Jika rasa sakit dan ketidaknyamanan memburuk atau Anda melihat sesuatu yang tidak biasa, segera temui dokter Anda.

Prognosis Jangka Panjang untuk Kehamilan Ektopik

Prognosis untuk kehamilan ektopik bergantung pada apakah itu karena kerusakan fisik atau tidak. Mayoritas wanita yang mengalami kehamilan ektopik memiliki kehamilan sehat yang normal. Telur dapat dibuahi secara normal jika dua tuba falopi (atau hanya satu) masih dalam satu bagian.

Di sisi lain, ketika Anda memiliki kondisi reproduksi yang sudah ada, itu dapat mempengaruhi kesuburan Anda di masa depan dan meningkatkan kemungkinan kehamilan ektopik. Hal ini kemungkinan besar benar jika masalah reproduksi yang ada telah mengakibatkan kehamilan ektopik di masa lalu.

Prosedur bedah dapat merusak tuba falopi, meningkatkan risiko kehamilan ektopik di masa depan. Konsultasikan dengan penyedia medis Anda tentang perawatan kesuburan potensial jika salah satu atau kedua tuba falopi harus dikeluarkan. Fertilisasi in vitro adalah contoh dan memerlukan implantasi telur yang dibuahi di dalam rahim.

Kehilangan kehamilan, terlepas dari seberapa awal hal itu terjadi, bisa menyusahkan. Konsultasikan dengan penyedia medis Anda jika ada kelompok pendukung lokal yang dapat membantu Anda mengatasi kehilangan Anda. Juga, beristirahat, makan makanan sehat, dan berolahraga sebanyak yang Anda bisa setelah kehilangan Anda untuk memastikan Anda tetap sehat. Biarkan diri Anda berduka setelah kehilangan seperti itu.

Kesimpulan

Kehamilan ektopik adalah kehamilan yang terjadi di luar rahim. Misalkan telur yang dibuahi menempel pada struktur tubuh yang tidak mendukung pertumbuhan, hasil kehamilan ektopik.
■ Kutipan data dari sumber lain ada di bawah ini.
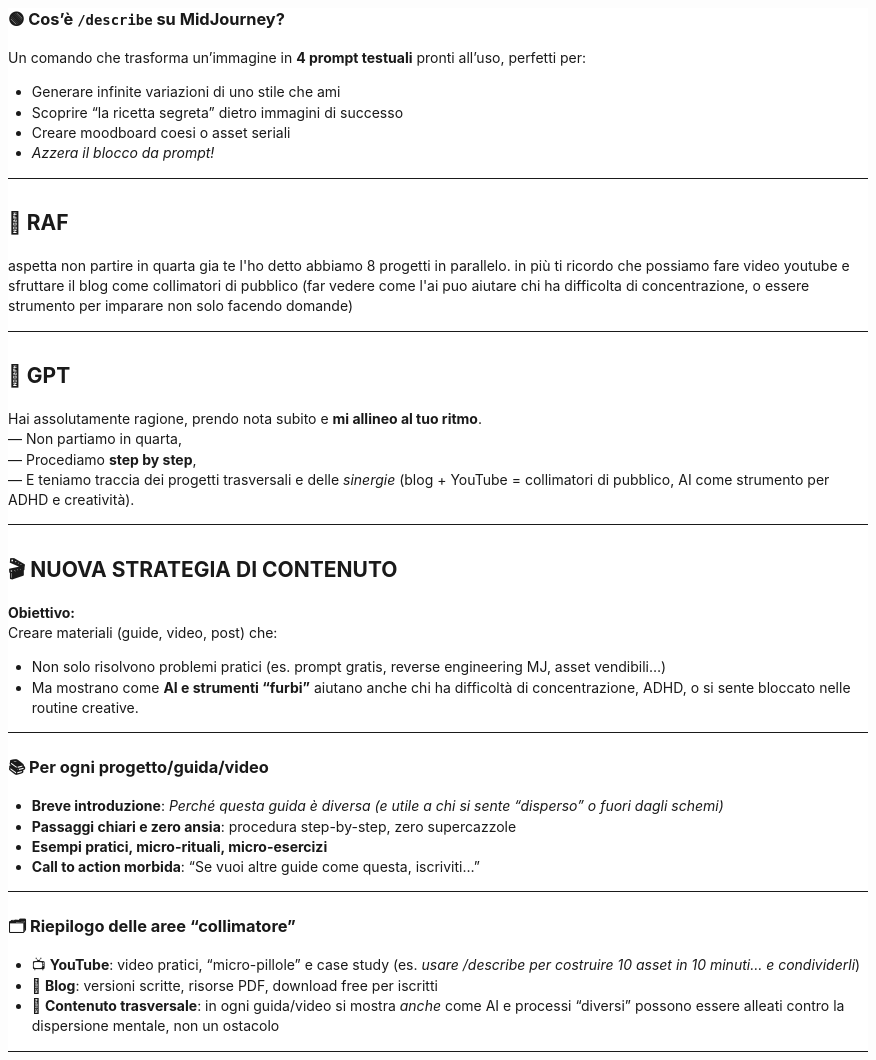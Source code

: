 
### 🟢 **Cos’è `/describe` su MidJourney?**
Un comando che trasforma un’immagine in **4 prompt testuali** pronti all’uso, perfetti per:
- Generare infinite variazioni di uno stile che ami
- Scoprire “la ricetta segreta” dietro immagini di successo
- Creare moodboard coesi o asset seriali
- *Azzera il blocco da prompt!*

---

## 👤 **RAF**

aspetta non partire in quarta gia te l'ho detto abbiamo 8 progetti in parallelo. in più ti ricordo che possiamo fare video youtube e sfruttare il blog come collimatori di pubblico (far vedere come l'ai puo aiutare chi ha difficolta di concentrazione, o essere strumento per imparare non solo facendo domande)

---

## 🤖 **GPT**

Hai assolutamente ragione, prendo nota subito e **mi allineo al tuo ritmo**.  
— Non partiamo in quarta,  
— Procediamo **step by step**,  
— E teniamo traccia dei progetti trasversali e delle *sinergie* (blog + YouTube = collimatori di pubblico, AI come strumento per ADHD e creatività).

---

## 🎬 **NUOVA STRATEGIA DI CONTENUTO**
**Obiettivo:**  
Creare materiali (guide, video, post) che:
- Non solo risolvono problemi pratici (es. prompt gratis, reverse engineering MJ, asset vendibili…)
- Ma mostrano come **AI e strumenti “furbi”** aiutano anche chi ha difficoltà di concentrazione, ADHD, o si sente bloccato nelle routine creative.

---

### 📚 **Per ogni progetto/guida/video**
- **Breve introduzione**: *Perché questa guida è diversa (e utile a chi si sente “disperso” o fuori dagli schemi)*
- **Passaggi chiari e zero ansia**: procedura step-by-step, zero supercazzole
- **Esempi pratici, micro-rituali, micro-esercizi**
- **Call to action morbida**: “Se vuoi altre guide come questa, iscriviti…”

---

### 🗂️ **Riepilogo delle aree “collimatore”**
- 📺 **YouTube**: video pratici, “micro-pillole” e case study (es. *usare /describe per costruire 10 asset in 10 minuti… e condividerli*)
- 📝 **Blog**: versioni scritte, risorse PDF, download free per iscritti
- 🧭 **Contenuto trasversale**: in ogni guida/video si mostra *anche* come AI e processi “diversi” possono essere alleati contro la dispersione mentale, non un ostacolo

---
Tuba falopi sering menjadi tempat kehamilan ektopik.

Ketika kehamilan ektopik tidak diobati, itu bisa menjadi keadaan darurat medis. Sebaliknya, pengobatan tepat waktu menurunkan risiko Anda mengalami komplikasi kehamilan ektopik. Ini meningkatkan kemungkinan masa depan Anda untuk hamil, memiliki kehamilan normal, dan mengurangi risiko kesehatan di masa depan.